Monday, January 19, 2015

Rinse, Spin, Repeat


This is to notify the masses that I am on hiatus from Amsterdam writing and will be filling the void with posts such as this. What sort of post is this? That has yet to be determined. Suffice it to say that it is likely to be crap. Why? Because my mind is frazzled. The Amsterdam series is the equivalent of three hundred 1.5-spaced Word document pages. The intensity of writing such a series is exhausting, to put it mildly. So, you'll be left with crap like this over the next month, give or take.

Perhaps it won't be crap, though. Maybe only this post will be crap, the crap I need to take to clear my mind, to allow my thought to unravel, to breathe a little easier.

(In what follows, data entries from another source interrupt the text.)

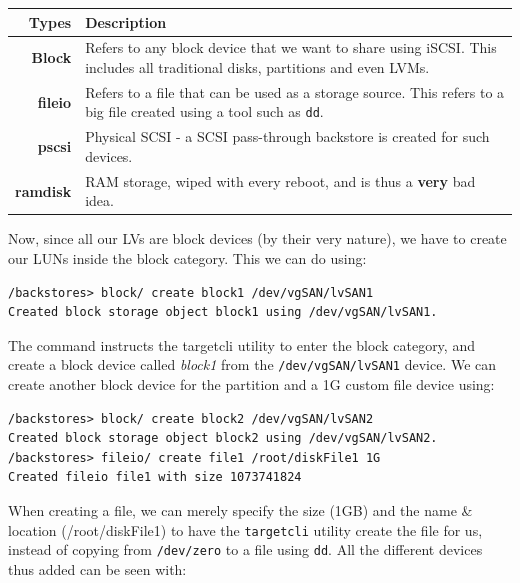 \noindent
\begin{tabular}{rM{0.83}}
	\toprule
	\textbf{Types} &\textbf{Description} \\
	\midrule
	\textbf{Block}	&Refers to any block device that we want to share using iSCSI. This includes all traditional disks, partitions and even LVMs.\\
	\textbf{fileio}	&Refers to a file that can be used as a storage source. This refers to a big file created using a tool such as \verb|dd|.\\
	\textbf{pscsi}	&Physical SCSI - a SCSI pass-through backstore is created for such devices.\\
	\textbf{ramdisk}	&RAM storage, wiped with every reboot, and is thus a \textbf{very} bad idea.\\
	\bottomrule
\end{tabular}

\noindent
Now, since all our LVs are block devices (by their very nature), we have to create our LUNs inside the block category. This we can do using:

\vspace{-15pt}
\begin{verbatim}
/backstores> block/ create block1 /dev/vgSAN/lvSAN1
Created block storage object block1 using /dev/vgSAN/lvSAN1.
\end{verbatim}
\vspace{-10pt}

\noindent
The command instructs the targetcli utility to enter the block category, and create a block device called \textit{block1} from the \verb|/dev/vgSAN/lvSAN1| device. We can create another block device for the partition and a 1G custom file device using:

\vspace{-15pt}
\begin{verbatim}
/backstores> block/ create block2 /dev/vgSAN/lvSAN2
Created block storage object block2 using /dev/vgSAN/lvSAN2.
/backstores> fileio/ create file1 /root/diskFile1 1G
Created fileio file1 with size 1073741824
\end{verbatim}
\vspace{-10pt}

\noindent
When creating a file, we can merely specify the size (1GB) and the name \& location (/root/diskFile1) to have the \verb|targetcli| utility create the file for us, instead of copying from \verb|/dev/zero| to a file using \verb|dd|. All the different devices thus added can be seen with:

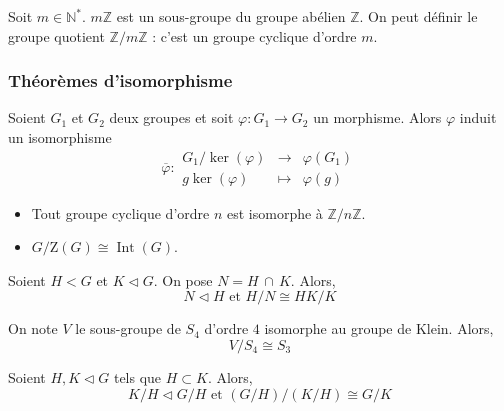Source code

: 	\begin{example}
		Soit $m \in \mathbb{N}^*$. $m \mathbb{Z}$ est un sous-groupe du groupe abélien $\mathbb{Z}$. On peut définir le groupe quotient $\mathbb{Z}/m\mathbb{Z}$ : c'est un groupe cyclique d'ordre $m$.
	\end{example}
	
	\subsubsection{Théorèmes d'isomorphisme}
	
	
	\begin{theorem}
		Soient $G_1$ et $G_2$ deux groupes et soit $\varphi : G_1 \rightarrow G_2$ un morphisme. Alors $\varphi$ induit un isomorphisme
		\[
			\overline{\varphi} :
			\begin{array}{ccc}
				G_1 / \ker(\varphi) &\rightarrow& \varphi(G_1) \\
				g\ker(\varphi) &\mapsto& \varphi(g)
			\end{array}
		\]
	\end{theorem}
	
	\begin{example}
		\begin{itemize}
			\item Tout groupe cyclique d'ordre $n$ est isomorphe à $\mathbb{Z}/n\mathbb{Z}$.
			\item $G/\mathrm{Z}(G) \cong \operatorname{Int}(G)$.
		\end{itemize}
	\end{example}
	
	
	\begin{theorem}
		Soient $H < G$ et $K \lhd G$. On pose $N = H \, \cap \, K$. Alors,
		\[ N \lhd H \text{ et } H/N \cong HK/K \]
	\end{theorem}
	
	\begin{example}
		On note $V$ le sous-groupe de $S_4$ d'ordre $4$ isomorphe au groupe de Klein. Alors,
		\[ V/S_4 \cong S_3 \]
	\end{example}
	
	
	\begin{theorem}
		Soient $H, K \lhd G$ tels que $H \subset K$. Alors,
		\[ K/H \lhd G/H \text{ et } (G/H)/(K/H) \cong G/K \]
	\end{theorem}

I haven't written anything that could be feasibly said to be dada or anti-dada or neutra-dada or splooge-dada or kerploeey-dada in quite some time. I probably never have. Or that's all I've ever written, not one lick of anything I've written making a bit of sense. Maybe it's all just made up horse-sense. Or maybe every fucking thing I've written is the Truth and nothing anyone else writes is anything but fantasy.

Yes, the latter is true. I know it is because I said it is. That doesn't mean that this writing is anything but crap, though. The Truth is Crap. I shall take a closer look at this crap to determine if it is anything but crap. What follows is likely crap:

Life versus Profit, a grudge match between breathing and misinformation, the working poor mentally and physically exhausted, the media clapping its hands feverishly, the endless stream of Reality TV not because life is too boring but too frightening; dysfunction and imbalance tilting family and social relationships because, well, who has the time? The cultural environment is best described as emotional breakdown, desperation, confusion, anger, resentment, frustration, and angst; the workaday world, a world of horrors, of perpetrators and enablers; First World Third World, master-slave, drilling and mining, throwing rocks at tanks, deserts of blood, forests of limbs; With Us Against Us, heroic and patriotic platitudes, blind trust in shock and awe, terror and destruction; Thoughts and Prayer, beliefs in ineffectual nothings, courage existing in dying hearts; Nation Is a Person, metaphors and analogies -- lies, lies, lies; Acceptance ... gone fishing.

Hugs from Disney World, we're having the best time without you, we care about you only to the extent that you represent a being that witnesses our being, you don't exist otherwise, not for us, we don't need you and we certainly don't want to be your representational witnesses; I earned my place in the world, my property, my possessions, my attitude of disdain for you, mine, mine, mine, I am a middle-aged two-year old with a lot of stuff and I want more of it, you can't have that, that's mine! Give me the toys, they're not yours, they're mine! Don't you get tired of being that way? Mom, the anti-materialism boy is bothering me again, can I shoot him? I can? Yay!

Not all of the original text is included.